DIRECTIONS = Whenever a line below mentions the word "minipage", that line should be copied.

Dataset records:
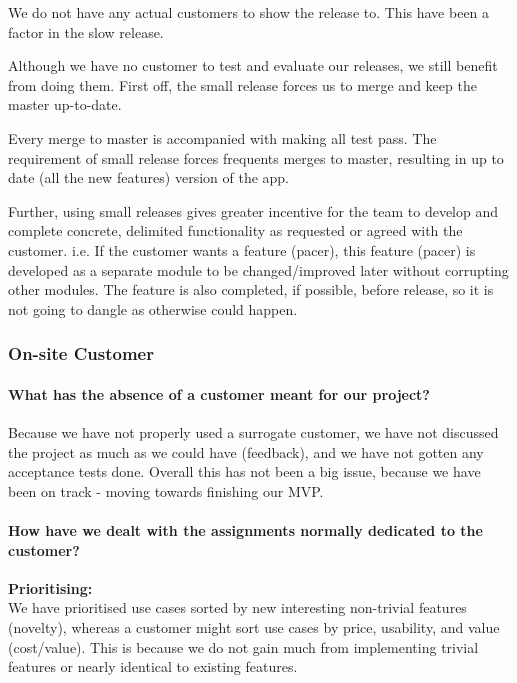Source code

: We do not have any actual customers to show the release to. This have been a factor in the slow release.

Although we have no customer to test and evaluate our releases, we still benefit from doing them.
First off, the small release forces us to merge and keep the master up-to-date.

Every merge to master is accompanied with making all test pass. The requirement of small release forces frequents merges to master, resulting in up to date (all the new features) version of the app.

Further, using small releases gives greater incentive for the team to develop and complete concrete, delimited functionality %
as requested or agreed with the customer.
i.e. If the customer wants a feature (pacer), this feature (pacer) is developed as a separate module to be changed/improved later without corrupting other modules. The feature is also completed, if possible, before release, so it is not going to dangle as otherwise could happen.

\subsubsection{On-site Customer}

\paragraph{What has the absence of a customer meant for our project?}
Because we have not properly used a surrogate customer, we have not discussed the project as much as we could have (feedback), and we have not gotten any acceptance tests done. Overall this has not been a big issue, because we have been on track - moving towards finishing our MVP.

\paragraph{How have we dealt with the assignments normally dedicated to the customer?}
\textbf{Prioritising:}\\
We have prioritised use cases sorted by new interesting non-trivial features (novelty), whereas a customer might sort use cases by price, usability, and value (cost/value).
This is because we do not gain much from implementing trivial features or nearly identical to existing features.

* * *

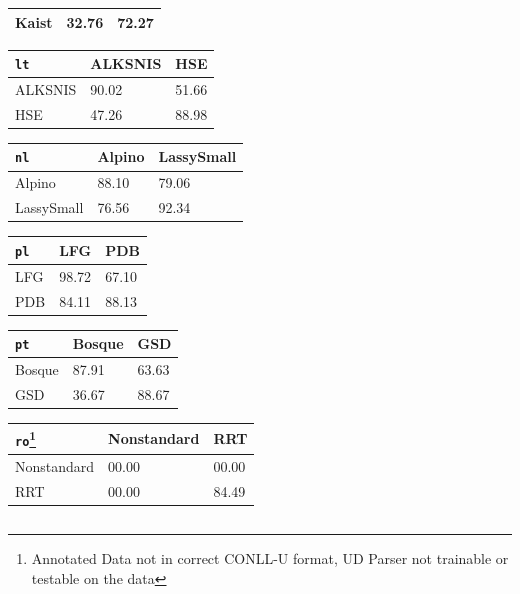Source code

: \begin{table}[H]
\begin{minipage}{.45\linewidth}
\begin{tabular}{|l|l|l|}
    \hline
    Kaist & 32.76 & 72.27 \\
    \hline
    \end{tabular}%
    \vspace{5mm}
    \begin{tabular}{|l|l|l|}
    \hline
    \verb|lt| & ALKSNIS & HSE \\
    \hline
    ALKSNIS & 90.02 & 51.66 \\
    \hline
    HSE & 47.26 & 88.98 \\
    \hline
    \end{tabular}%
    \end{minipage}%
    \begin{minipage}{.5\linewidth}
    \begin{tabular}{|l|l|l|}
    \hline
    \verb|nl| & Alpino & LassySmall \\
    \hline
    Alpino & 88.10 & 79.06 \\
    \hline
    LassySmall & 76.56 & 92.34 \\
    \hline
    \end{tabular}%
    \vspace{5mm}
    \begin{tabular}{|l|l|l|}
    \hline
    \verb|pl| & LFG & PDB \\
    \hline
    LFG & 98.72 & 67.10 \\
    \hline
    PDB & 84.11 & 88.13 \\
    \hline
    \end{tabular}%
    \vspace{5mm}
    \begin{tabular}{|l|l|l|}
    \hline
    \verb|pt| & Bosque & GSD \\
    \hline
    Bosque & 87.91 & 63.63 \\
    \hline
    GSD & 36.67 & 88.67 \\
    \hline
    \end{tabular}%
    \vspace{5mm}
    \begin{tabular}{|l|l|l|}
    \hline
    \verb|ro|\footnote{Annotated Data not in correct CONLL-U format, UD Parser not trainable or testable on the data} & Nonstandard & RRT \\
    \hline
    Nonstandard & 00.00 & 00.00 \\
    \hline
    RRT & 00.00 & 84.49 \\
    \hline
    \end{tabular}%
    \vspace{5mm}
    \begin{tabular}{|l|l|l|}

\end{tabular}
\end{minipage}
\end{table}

OUTPUT OF THE EXERCISE =
\begin{minipage}{.45\linewidth}
    \end{minipage}%
    \begin{minipage}{.5\linewidth}
\end{minipage}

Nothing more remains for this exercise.